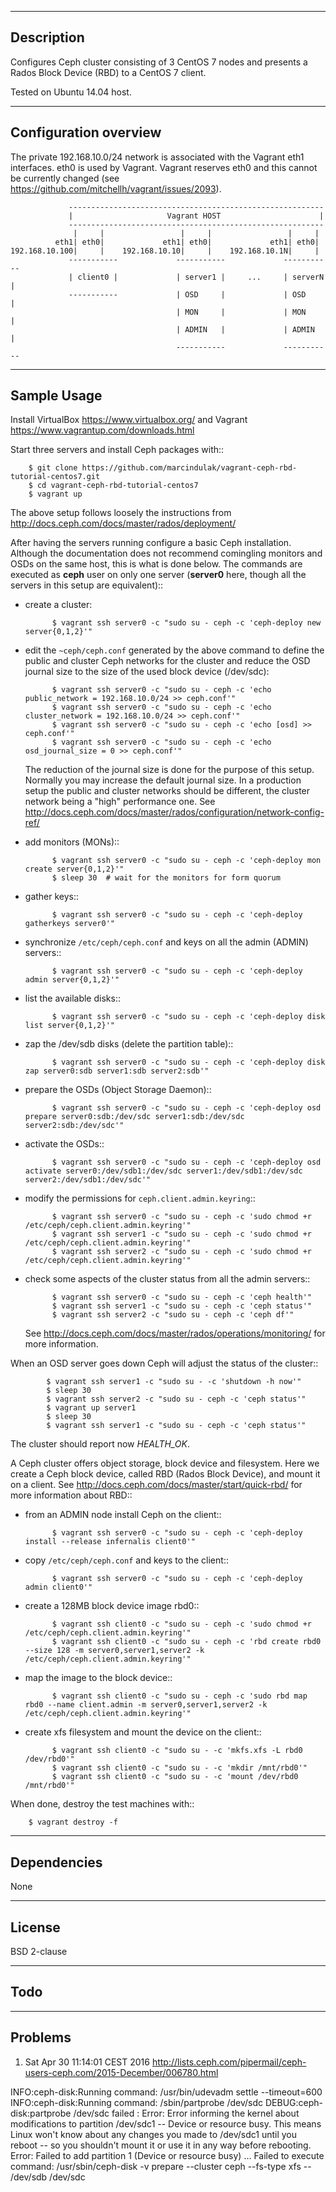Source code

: -----------
Description
-----------

Configures Ceph cluster consisting of 3 CentOS 7 nodes and presents a Rados Block Device (RBD)
to a CentOS 7 client.

Tested on Ubuntu 14.04 host.


----------------------
Configuration overview
----------------------

The private 192.168.10.0/24 network is associated with the Vagrant eth1 interfaces.
eth0 is used by Vagrant.  Vagrant reserves eth0 and this cannot be currently changed
(see https://github.com/mitchellh/vagrant/issues/2093).

                 ---------------------------------------------------------
                 |                     Vagrant HOST                      |
                 ---------------------------------------------------------
                  |     |                 |     |                 |     |
              eth1| eth0|             eth1| eth0|             eth1| eth0|
    192.168.10.100|     |    192.168.10.10|     |    192.168.10.1N|     |
                 -----------             -----------             -----------
                 | client0 |             | server1 |     ...     | serverN |
                 -----------             | OSD     |             | OSD     |
                                         | MON     |             | MON     |
                                         | ADMIN   |             | ADMIN   |
                                         -----------             -----------


------------
Sample Usage
------------

Install VirtualBox https://www.virtualbox.org/ and Vagrant
https://www.vagrantup.com/downloads.html

Start three servers and install Ceph packages with::

        $ git clone https://github.com/marcindulak/vagrant-ceph-rbd-tutorial-centos7.git
        $ cd vagrant-ceph-rbd-tutorial-centos7
        $ vagrant up

The above setup follows loosely the instructions from http://docs.ceph.com/docs/master/rados/deployment/

After having the servers running configure a basic Ceph installation.
Although the documentation does not recommend comingling monitors and OSDs on the same host,
this is what is done below. The commands are executed as **ceph** user on
only one server (**server0** here, though all the servers in this setup are equivalent)::

- create a cluster:

            $ vagrant ssh server0 -c "sudo su - ceph -c 'ceph-deploy new server{0,1,2}'"

- edit the `~ceph/ceph.conf` generated by the above command to define the public and cluster Ceph networks
  for the cluster and reduce the OSD journal size to the size of the used block device (/dev/sdc):

            $ vagrant ssh server0 -c "sudo su - ceph -c 'echo public_network = 192.168.10.0/24 >> ceph.conf'"
            $ vagrant ssh server0 -c "sudo su - ceph -c 'echo cluster_network = 192.168.10.0/24 >> ceph.conf'"
            $ vagrant ssh server0 -c "sudo su - ceph -c 'echo [osd] >> ceph.conf'"
            $ vagrant ssh server0 -c "sudo su - ceph -c 'echo osd_journal_size = 0 >> ceph.conf'"

  The reduction of the journal size is done for the purpose of this setup.
  Normally you may increase the default journal size. In a production setup the public
  and cluster networks should be different, the cluster network being a "high" performance one.
  See http://docs.ceph.com/docs/master/rados/configuration/network-config-ref/

- add monitors (MONs)::

            $ vagrant ssh server0 -c "sudo su - ceph -c 'ceph-deploy mon create server{0,1,2}'"
            $ sleep 30  # wait for the monitors for form quorum

- gather keys::

            $ vagrant ssh server0 -c "sudo su - ceph -c 'ceph-deploy gatherkeys server0'"

- synchronize `/etc/ceph/ceph.conf` and keys on all the admin (ADMIN) servers::

            $ vagrant ssh server0 -c "sudo su - ceph -c 'ceph-deploy admin server{0,1,2}'"

- list the available disks::

            $ vagrant ssh server0 -c "sudo su - ceph -c 'ceph-deploy disk list server{0,1,2}'"

- zap the /dev/sdb disks (delete the partition table)::

            $ vagrant ssh server0 -c "sudo su - ceph -c 'ceph-deploy disk zap server0:sdb server1:sdb server2:sdb'"

- prepare the OSDs (Object Storage Daemon)::

            $ vagrant ssh server0 -c "sudo su - ceph -c 'ceph-deploy osd prepare server0:sdb:/dev/sdc server1:sdb:/dev/sdc server2:sdb:/dev/sdc'"

- activate the OSDs::

            $ vagrant ssh server0 -c "sudo su - ceph -c 'ceph-deploy osd activate server0:/dev/sdb1:/dev/sdc server1:/dev/sdb1:/dev/sdc server2:/dev/sdb1:/dev/sdc'"

- modify the permissions for `ceph.client.admin.keyring`::

            $ vagrant ssh server0 -c "sudo su - ceph -c 'sudo chmod +r /etc/ceph/ceph.client.admin.keyring'"
            $ vagrant ssh server1 -c "sudo su - ceph -c 'sudo chmod +r /etc/ceph/ceph.client.admin.keyring'"
            $ vagrant ssh server2 -c "sudo su - ceph -c 'sudo chmod +r /etc/ceph/ceph.client.admin.keyring'"

- check some aspects of the cluster status from all the admin servers::

            $ vagrant ssh server0 -c "sudo su - ceph -c 'ceph health'"
            $ vagrant ssh server1 -c "sudo su - ceph -c 'ceph status'"
            $ vagrant ssh server2 -c "sudo su - ceph -c 'ceph df'"

  See http://docs.ceph.com/docs/master/rados/operations/monitoring/ for more information.

When an OSD server goes down Ceph will adjust the status of the cluster::

            $ vagrant ssh server1 -c "sudo su - -c 'shutdown -h now'"
            $ sleep 30
            $ vagrant ssh server2 -c "sudo su - ceph -c 'ceph status'"
            $ vagrant up server1
            $ sleep 30
            $ vagrant ssh server1 -c "sudo su - ceph -c 'ceph status'"

The cluster should report now *HEALTH_OK*.

A Ceph cluster offers object storage, block device and filesystem.
Here we create a Ceph block device, called RBD (Rados Block Device), and mount it on a client.
See http://docs.ceph.com/docs/master/start/quick-rbd/ for more information about RBD::

- from an ADMIN node install Ceph on the client::

            $ vagrant ssh server0 -c "sudo su - ceph -c 'ceph-deploy install --release infernalis client0'"

- copy `/etc/ceph/ceph.conf` and keys to the client::

            $ vagrant ssh server0 -c "sudo su - ceph -c 'ceph-deploy admin client0'"

- create a 128MB block device image rbd0::

            $ vagrant ssh client0 -c "sudo su - ceph -c 'sudo chmod +r /etc/ceph/ceph.client.admin.keyring'"
            $ vagrant ssh client0 -c "sudo su - ceph -c 'rbd create rbd0 --size 128 -m server0,server1,server2 -k /etc/ceph/ceph.client.admin.keyring'"

- map the image to the block device::

            $ vagrant ssh client0 -c "sudo su - ceph -c 'sudo rbd map rbd0 --name client.admin -m server0,server1,server2 -k /etc/ceph/ceph.client.admin.keyring'"

- create xfs filesystem and mount the device on the client::

            $ vagrant ssh client0 -c "sudo su - -c 'mkfs.xfs -L rbd0 /dev/rbd0'"
            $ vagrant ssh client0 -c "sudo su - -c 'mkdir /mnt/rbd0'"
            $ vagrant ssh client0 -c "sudo su - -c 'mount /dev/rbd0 /mnt/rbd0'"

When done, destroy the test machines with::

        $ vagrant destroy -f


------------
Dependencies
------------

None


-------
License
-------

BSD 2-clause


----
Todo
----


--------
Problems
--------

1. Sat Apr 30 11:14:01 CEST 2016 http://lists.ceph.com/pipermail/ceph-users-ceph.com/2015-December/006780.html

  INFO:ceph-disk:Running command: /usr/bin/udevadm settle --timeout=600
  INFO:ceph-disk:Running command: /sbin/partprobe /dev/sdc
  DEBUG:ceph-disk:partprobe /dev/sdc failed : Error: Error informing the kernel about modifications to partition /dev/sdc1 -- Device or resource busy.  This means Linux won't know about any changes you made to /dev/sdc1 until you reboot -- so you shouldn't mount it or use it in any way before rebooting.
  Error: Failed to add partition 1 (Device or resource busy)
  ...
  Failed to execute command: /usr/sbin/ceph-disk -v prepare --cluster ceph --fs-type xfs -- /dev/sdb /dev/sdc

#### Description of the task
Which lines above run from the one containing "Configures Ceph cluster" to the one containing "The private 192.168.10.0/24"? Give them again exactly, both ends included.

#### Exercise answer
Configures Ceph cluster consisting of 3 CentOS 7 nodes and presents a Rados Block Device (RBD)
to a CentOS 7 client.

Tested on Ubuntu 14.04 host.


----------------------
Configuration overview
----------------------

The private 192.168.10.0/24 network is associated with the Vagrant eth1 interfaces.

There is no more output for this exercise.